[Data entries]

*** Block opens ***

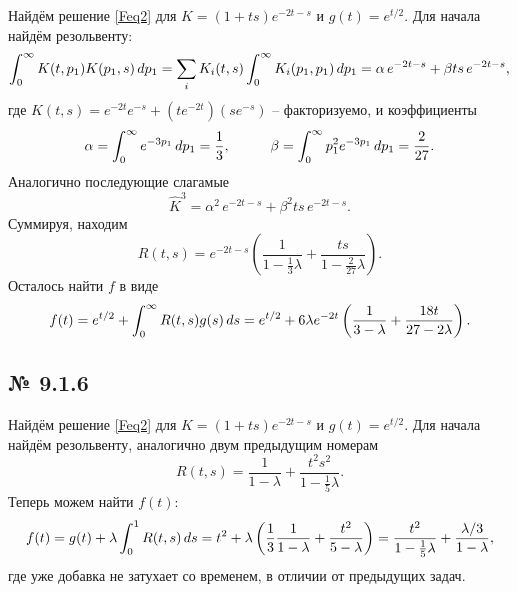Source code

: Найдём решение \eqref{Feq2} для $K = (1 + ts)e^{-2t -s}$ и $g(t) = e^{t/2}$. Для начала найдём резольвенту:
\begin{equation*}
	\int_{0}^{\infty} K(t, p_1) K(p_1, s) \, d p_1 = 
	\sum_i K_i(t,s) \int_{0}^{\infty} K_i (p_1, p_1) \, d p_1 = 
	\alpha\, e^{-2t -s} + \beta ts\, e^{-2t-s},
\end{equation*}
где $K(t,s) = e^{-2 t}e^{-s} + (t e^{-2t}) (s e^{-s})$ -- факторизуемо, и коэффициенты 
\begin{equation*}
	\alpha = \int_{0}^{\infty} e^{-3 p_1} \d p_1 = \frac{1}{3},
	\hspace{10 mm} 
	\beta = \int_{0}^{\infty} p_1^2 e^{-3 p_1} \d p_1 = \frac{2}{27}.
\end{equation*}
Аналогично последующие слагамые
\begin{equation*}
	\hat{K}^3 = \alpha^2\, e^{-2t-s} + \beta^2 ts\, e^{-2t-s}.
\end{equation*}
Суммируя, находим
\begin{equation*}
	R(t, s) = e^{-2t-s}\left(\frac{1}{1-\frac{1}{3}\lambda} + \frac{ts}{1 - \frac{2}{27}\lambda}\right).
\end{equation*}
Осталось найти $f$ в виде
\begin{equation*}
	f(t) = e^{t/2} + \int_{0}^{\infty} R(t,s) g(s) \, d s = e^{t/2} + 6 \lambda e^{-2 t} \left(\frac{1}{3-\lambda }+\frac{18 t}{27-2 \lambda }\right).
\end{equation*}





\subsection*{№ 9.1.6}

Найдём решение \eqref{Feq2} для $K = (1 + ts)e^{-2t -s}$ и $g(t) = e^{t/2}$. Для начала найдём резольвенту, аналогично двум предыдущим номерам
\begin{equation*}
	R(t, s) = \frac{1}{1-\lambda} + \frac{t^2 s^2}{1 - \frac{1}{5}\lambda}.
\end{equation*}
Теперь можем найти $f(t)$:
\begin{equation*}
	f(t) = g(t) + \lambda \int_{0}^{1} R(t,s) \, d s = t^2 + \lambda \left(
		\frac{1}{3}\frac{1}{1- \lambda }+\frac{t^2}{5-\lambda }
	\right) =  \frac{t^2}{1-\frac{1}{5}\lambda} + \frac{\lambda/3}{1-\lambda},
\end{equation*}
где уже добавка не затухает со временем, в отличии от предыдущих задач.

*** Block closes ***

_Exercise instructions_
Reading through the records above, report each line in which the string "найти" is found.

_Answer for the task_
Осталось найти $f$ в виде
Теперь можем найти $f(t)$:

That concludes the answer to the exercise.